Peggy was the one to support the family. She became embittered by their reversal of roles.
This was about the time they both began to push me to join the military rather than go to college. Peggy made enlistment sound like a Parisian holiday. “You can travel,” she said, “and they pay for college.”
Graduation was one year away.
I WAS SO damn busy with school, my job, my homework, all my domestic responsibilities, and my extracurricular activities, but still, somehow, I found time to become obsessed with the notion of sex.
As if a time bomb had exploded inside my seventeen-year-old body, I was on fire with a desire to have intercourse.
If one traced my secret history, the explanation was there in the annals of time. My own mother had had sex when she was sixteen, and look at the shame, the concealment, the denial, and the forgotten result (which was me). Full of wild adolescent hormones, I was burning to explode from my faux skin and enter into truth no matter the cost. A sexual encounter could be a doorway to freedom.
I was quick to choose an object of adoration—a new boy who had moved in across the street. Dark and mysterious, this new boy played the saxophone and was painfully shy. He called himself a military brat—his father was in the air force. He was perfect for me—moody, emotionally unavailable, and withdrawn. The fact that he showed no interest in me for months, even though we lived across the street from each other, made him that much more of a catch.

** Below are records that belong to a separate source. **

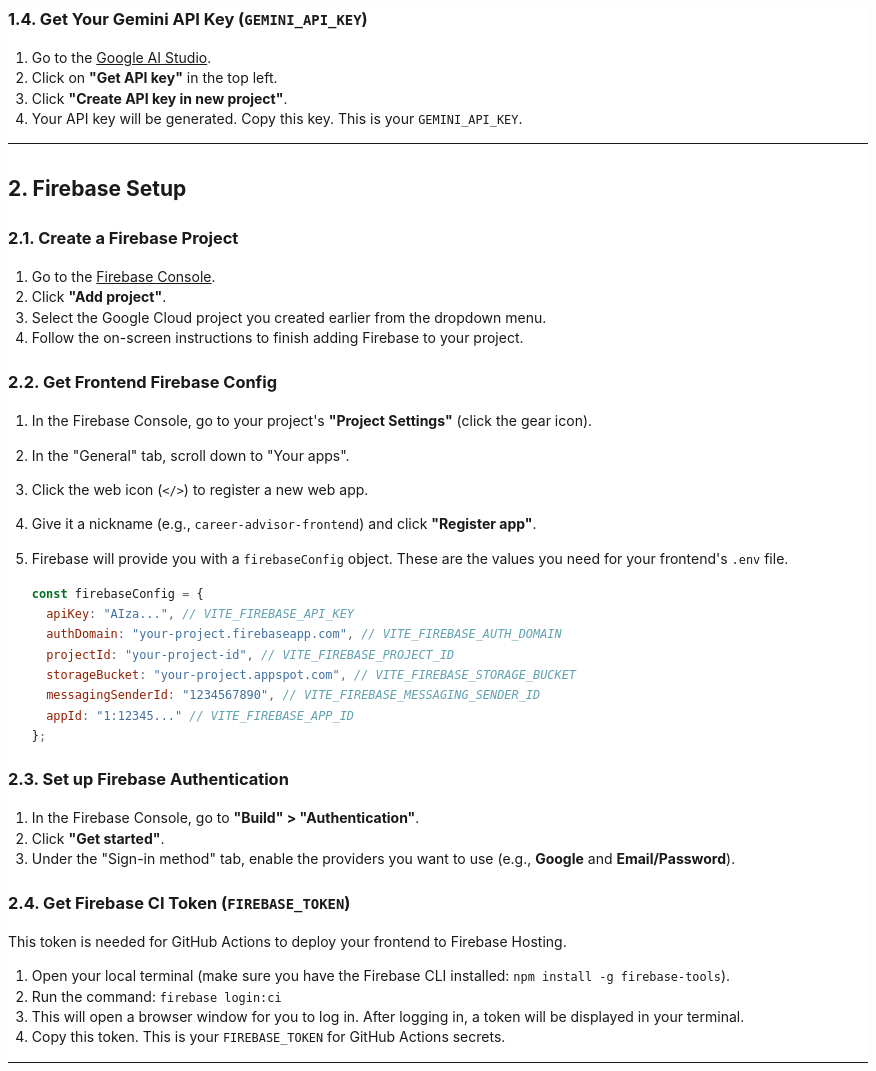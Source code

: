 ### 1.4. Get Your Gemini API Key (`GEMINI_API_KEY`)

1.  Go to the [Google AI Studio](https://aistudio.google.com/).
2.  Click on **"Get API key"** in the top left.
3.  Click **"Create API key in new project"**.
4.  Your API key will be generated. Copy this key. This is your `GEMINI_API_KEY`.

---

## 2. Firebase Setup

### 2.1. Create a Firebase Project

1.  Go to the [Firebase Console](https://console.firebase.google.com/).
2.  Click **"Add project"**.
3.  Select the Google Cloud project you created earlier from the dropdown menu.
4.  Follow the on-screen instructions to finish adding Firebase to your project.

### 2.2. Get Frontend Firebase Config

1.  In the Firebase Console, go to your project's **"Project Settings"** (click the gear icon).
2.  In the "General" tab, scroll down to "Your apps".
3.  Click the web icon (`</>`) to register a new web app.
4.  Give it a nickname (e.g., `career-advisor-frontend`) and click **"Register app"**.
5.  Firebase will provide you with a `firebaseConfig` object. These are the values you need for your frontend's `.env` file.

    ```javascript
    const firebaseConfig = {
      apiKey: "AIza...", // VITE_FIREBASE_API_KEY
      authDomain: "your-project.firebaseapp.com", // VITE_FIREBASE_AUTH_DOMAIN
      projectId: "your-project-id", // VITE_FIREBASE_PROJECT_ID
      storageBucket: "your-project.appspot.com", // VITE_FIREBASE_STORAGE_BUCKET
      messagingSenderId: "1234567890", // VITE_FIREBASE_MESSAGING_SENDER_ID
      appId: "1:12345..." // VITE_FIREBASE_APP_ID
    };
    ```

### 2.3. Set up Firebase Authentication

1.  In the Firebase Console, go to **"Build" > "Authentication"**.
2.  Click **"Get started"**.
3.  Under the "Sign-in method" tab, enable the providers you want to use (e.g., **Google** and **Email/Password**).

### 2.4. Get Firebase CI Token (`FIREBASE_TOKEN`)

This token is needed for GitHub Actions to deploy your frontend to Firebase Hosting.

1.  Open your local terminal (make sure you have the Firebase CLI installed: `npm install -g firebase-tools`).
2.  Run the command: `firebase login:ci`
3.  This will open a browser window for you to log in. After logging in, a token will be displayed in your terminal.
4.  Copy this token. This is your `FIREBASE_TOKEN` for GitHub Actions secrets.

---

I charmed, smiled, and seduced him with relentless focus. Once he noticed me, I made it clear that I would “put out” for the right guy. What boy, at seventeen, doesn’t want to get laid?
After school and in secret, I got myself on the pill, because I was not—under any circumstances—getting pregnant.
And then we did it!
Sex.
Total disaster.
The boy across the street was a novice, of course. Most virgins are. And I was a ticking time bomb of repressed sexual abuse. Our experimental and very painful copulation made me cry so hard that the kid was paralyzed by confusion and could not get through the process of inserting tab A into slot B. I urged him forward, all the while reassuring him that all girls cried from the ecstasy. Didn’t he know? Crying was in all the books, I said with worldly confidence, between sobs and sniffs. When we were finally done with the wretched act and he scurried away, I stopped being stoic and let the tears rain. The physical pain was bad, but worse, there was so much inside of me that was hidden and buried and yet alive in my cells. I had blundered into the dark realms and hidden corridors of myself but had no way to understand where I had landed. There were no therapists, no teachers, no guides, and no wise women in my life. I had only my books and my own mind, which was full of insane ideas including one that said,
Now you’ve done it. You’ve had sex and are no longer a virgin. Major sin!

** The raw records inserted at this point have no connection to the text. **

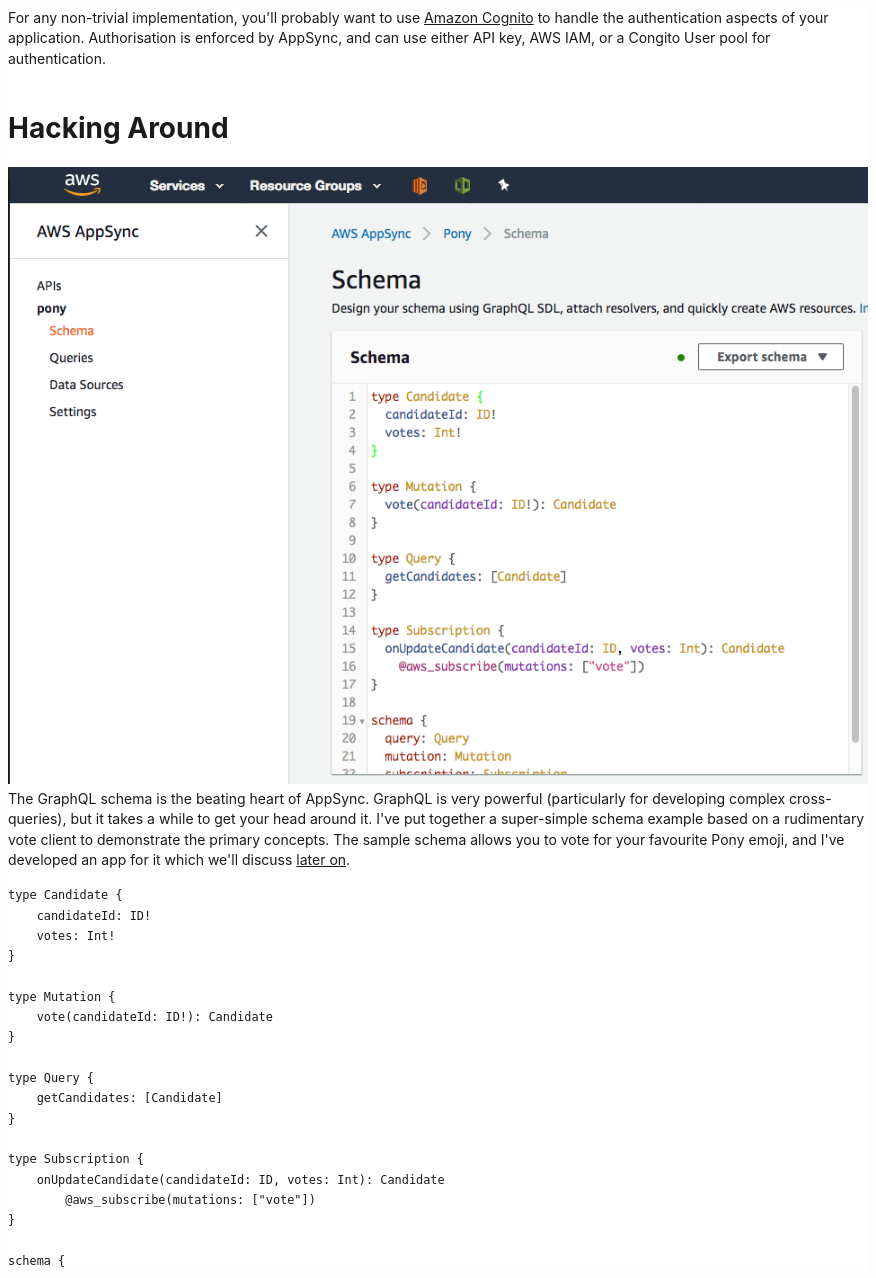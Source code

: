 For any non-trivial implementation, you'll probably want to use [Amazon Cognito](https://aws.amazon.com/cognito/) to handle the authentication aspects of your application. Authorisation is enforced by AppSync, and can use either API key, AWS IAM, or a Congito User pool for authentication.

# Hacking Around
![AWS AppSync Console Screenshot](https://raw.githubusercontent.com/ippontech/blog-usa/master/images/2018/06/appSyncConsole.png)
The GraphQL schema is the beating heart of AppSync. GraphQL is very powerful (particularly for developing complex cross-queries), but it takes a while to get your head around it. I've put together a super-simple schema example based on a rudimentary vote client to demonstrate the primary concepts. The sample schema allows you to vote for your favourite Pony emoji, and I've developed an app for it which we'll discuss [later on](#-developing-an-application-ponyvote).

```graph
type Candidate {
	candidateId: ID!
	votes: Int!
}

type Mutation {
	vote(candidateId: ID!): Candidate
}

type Query {
	getCandidates: [Candidate]
}

type Subscription {
	onUpdateCandidate(candidateId: ID, votes: Int): Candidate
		@aws_subscribe(mutations: ["vote"])
}

schema {
```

The time I once used to lure the boy across the street was redirected to time served at the Catholic Church where Peggy and Richard sometimes took mass on Christmas Eve and Easter.
On my own, I went to confession, did thousands of Our Father and Hail Mary prayers on a ten-cent rosary, and prostrated myself in front of the statue of St. Mary Magdalene. Since she was considered the whore of the bunch during biblical times, I begged Mary for divine insight and wisdom. We were two women with a common bond. If she became a saint, in her fallen state, surely my actions were redeemable too.

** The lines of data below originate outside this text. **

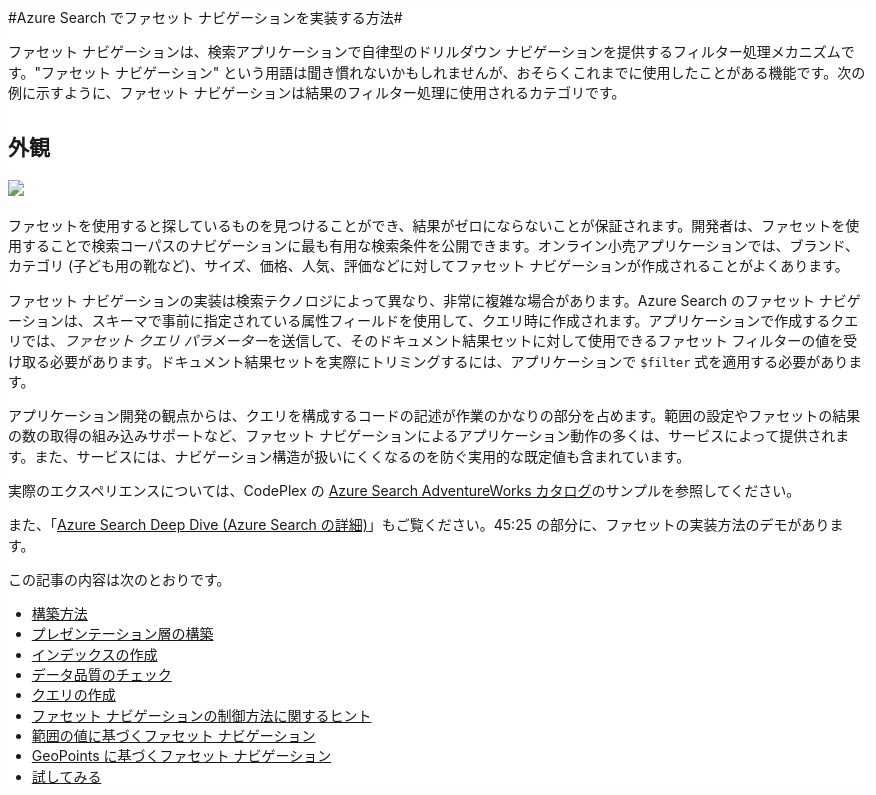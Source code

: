<properties 
	pageTitle="Azure Search でファセット ナビゲーションを実装する方法" 
	description="Azure Search のファセット ナビゲーション" 
	services="search" 
	documentationCenter="" 
	authors="HeidiSteen" 
	manager="mblythe" 
	editor=""/>

<tags 
	ms.service="search" 
	ms.devlang="rest-api" 
	ms.workload="search" 
	ms.topic="article" 
	ms.tgt_pltfrm="na" 
	ms.date="04/16/2015" 
	ms.author="heidist"/>

#Azure Search でファセット ナビゲーションを実装する方法#

ファセット ナビゲーションは、検索アプリケーションで自律型のドリルダウン ナビゲーションを提供するフィルター処理メカニズムです。"ファセット ナビゲーション" という用語は聞き慣れないかもしれませんが、おそらくこれまでに使用したことがある機能です。次の例に示すように、ファセット ナビゲーションは結果のフィルター処理に使用されるカテゴリです。

## 外観 ##

 ![][1]
  
ファセットを使用すると探しているものを見つけることができ、結果がゼロにならないことが保証されます。開発者は、ファセットを使用することで検索コーパスのナビゲーションに最も有用な検索条件を公開できます。オンライン小売アプリケーションでは、ブランド、カテゴリ (子ども用の靴など)、サイズ、価格、人気、評価などに対してファセット ナビゲーションが作成されることがよくあります。

ファセット ナビゲーションの実装は検索テクノロジによって異なり、非常に複雑な場合があります。Azure Search のファセット ナビゲーションは、スキーマで事前に指定されている属性フィールドを使用して、クエリ時に作成されます。アプリケーションで作成するクエリでは、*ファセット クエリ パラメーター*を送信して、そのドキュメント結果セットに対して使用できるファセット フィルターの値を受け取る必要があります。ドキュメント結果セットを実際にトリミングするには、アプリケーションで `$filter` 式を適用する必要があります。

アプリケーション開発の観点からは、クエリを構成するコードの記述が作業のかなりの部分を占めます。範囲の設定やファセットの結果の数の取得の組み込みサポートなど、ファセット ナビゲーションによるアプリケーション動作の多くは、サービスによって提供されます。また、サービスには、ナビゲーション構造が扱いにくくなるのを防ぐ実用的な既定値も含まれています。

実際のエクスペリエンスについては、CodePlex の [Azure Search AdventureWorks カタログ](https://azuresearchadventureworksdemo.codeplex.com/)のサンプルを参照してください。

また、「[Azure Search Deep Dive (Azure Search の詳細)](http://channel9.msdn.com/Events/TechEd/Europe/2014/DBI-B410)」もご覧ください。45:25 の部分に、ファセットの実装方法のデモがあります。

この記事の内容は次のとおりです。

- [構築方法](#howtobuildit)
- [プレゼンテーション層の構築](#presentationlayer)
- [インデックスの作成](#buildindex)
- [データ品質のチェック](#checkdata)
- [クエリの作成](#buildquery)
- [ファセット ナビゲーションの制御方法に関するヒント](#tips)
- [範囲の値に基づくファセット ナビゲーション](#rangefacets)
- [GeoPoints に基づくファセット ナビゲーション](#geofacets)
- [試してみる](#tryitout)


[How to build it]: #howtobuildit
[Build the presentation layer]: #presentationlayer
[Build the index]: #buildindex
[Check for data quality]: #checkdata
[Build the query]: #buildquery
[Tips on how to control faceted navigation]: #tips
[Faceted navigation based on range values]: #rangefacets
[Faceted navigation based on GeoPoints]: #geofacets
[Try it out]: #tryitout
[1]: ./media/search-faceted-navigation/Facet-1-slide.PNG
[2]: ./media/search-faceted-navigation/Facet-2-CSHTML.PNG
[3]: ./media/search-faceted-navigation/Facet-3-schema.PNG
[4]: ./media/search-faceted-navigation/Facet-4-SearchMethod.PNG
[5]: ./media/search-faceted-navigation/Facet-5-Prices.PNG
[6]: ./media/search-faceted-navigation/Facet-6-buildfilter.PNG
[7]: ./media/search-faceted-navigation/Facet-7-appstart.png
[8]: ./media/search-faceted-navigation/Facet-8-appbike.png
[9]: ./media/search-faceted-navigation/Facet-9-appbikefaceted.png
[10]: ./media/search-faceted-navigation/Facet-10-appTitle.png
[Designing for Faceted Search]: http://www.uie.com/articles/faceted_search/
[Design Patterns: Faceted Navigation]: http://alistapart.com/article/design-patterns-faceted-navigation
[Create your first application]: search-create-first-solution.md
[OData expression syntax (Azure Search)]: http://msdn.microsoft.com/library/azure/dn798921.aspx
[Create a geospatial search application in Azure Search]: search-create-geospatial.md
[Azure Search Adventure Works Demo]: https://azuresearchadventureworksdemo.codeplex.com/
[http://www.odata.org/documentation/odata-version-2-0/overview/]: http://www.odata.org/documentation/odata-version-2-0/overview/
[Faceting on Azure Search forum post]: faceting-on-azure-search.md?forum=azuresearch
[Search Documents (Azure Search API)]: http://msdn.microsoft.com/library/azure/dn798927.aspx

I have to wonder if I was prostrating myself for my own sins, which were pretty benign considering the outcome, or was I actually reliving the shame absorbed by my mother in 1963 and thus absorbed by me as the baby she carried? Was I trying to heal the both of us through my reenactment of her past? Was I, in fact, healing us, in some way, due to my clear-headed decision to take the pill and avoid an untimely pregnancy?